Electron microscopy is one of the most extensively used techniques for inspecting protein structure. The analysis of these structures is extremely important to describe their function, feeding fundamental data into several fields like cancer research, cell biology, structural biology, and a host of other biomedical fields. In addition, it also provides a better understanding of biomineralization.
Liquid-phase electron microscopy, or LPEM, is a novel option for imaging proteins. This technology has the ability to image native, or unstained, protein structure and other samples like cells or nanomaterials in liquid. LPEM was developed over the past 15 years. Until now, it debated whether the liquid samples’ radiation tolerance would be worse or better as opposed to amorphous ice.
Sercan Keskin and Niels de Jonge from the INM-Leibniz Institute for New Materials have now shown in their recent publication that the radiation tolerance is elevated by an order of magnitude when compared to a sample in ice. This outcome was accomplished by preparing a sample of microtubules in a graphene liquid cell. It was important to use the lowest possible speed at which the electron beam irradiation was applied.

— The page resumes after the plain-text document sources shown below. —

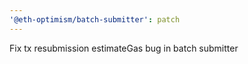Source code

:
 ```yaml
---
'@eth-optimism/batch-submitter': patch
---
```


Fix tx resubmission estimateGas bug in batch submitter
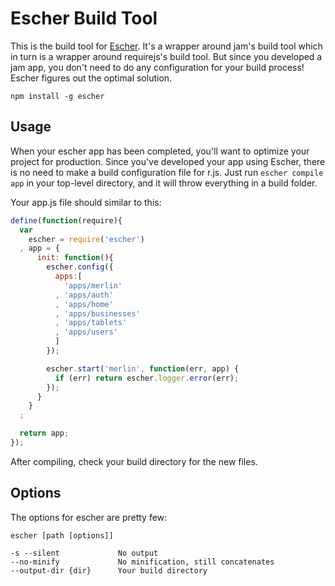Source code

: # Escher Build Tool

This is the build tool for [Escher](https://github.com/goodybag/escher). It's a wrapper around jam's build tool which in turn is a wrapper around requirejs's build tool. But since you developed a jam app, you don't need to do any configuration for your build process! Escher figures out the optimal solution.

```
npm install -g escher
```

## Usage

When your escher app has been completed, you'll want to optimize your project for production. Since you've developed your app using Escher, there is no need to make a build configuration file for r.js. Just run ```escher compile app``` in your top-level directory, and it will throw everything in a build folder.


Your app.js file should similar to this:

```javascript
define(function(require){
  var
    escher = require('escher')
  , app = {
      init: function(){
        escher.config({
          apps:[
            'apps/merlin'
          , 'apps/auth'
          , 'apps/home'
          , 'apps/businesses'
          , 'apps/tablets'
          , 'apps/users'
          ]
        });

        escher.start('merlin', function(err, app) {
          if (err) return escher.logger.error(err);
        });
      }
    }
  ;

  return app;
});
```

After compiling, check your build directory for the new files.

## Options

The options for escher are pretty few:

```
escher [path [options]]

-s --silent             No output
--no-minify             No minification, still concatenates
--output-dir {dir}      Your build directory
```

Usually, a metal is used to fix and stain samples to improve their contrast, and these samples are then dried, incorporated in plastic, sliced in thin sections, and finally imaged in the vacuum environment needed for electron microscopy. The disadvantages related to this sample preparation are overcome by cryo-electron microscopy, which offers a way to examine proteins in a close to native-hydrated state by formulating them in amorphous ice.
Conversely, the samples are highly sensitive to electron beam irradiation, which presents a major limitation. As a result, statistical noise present in the image prevents high resolution, and several thousand noisy images of analogous structures have to be imaged to resolve the structure.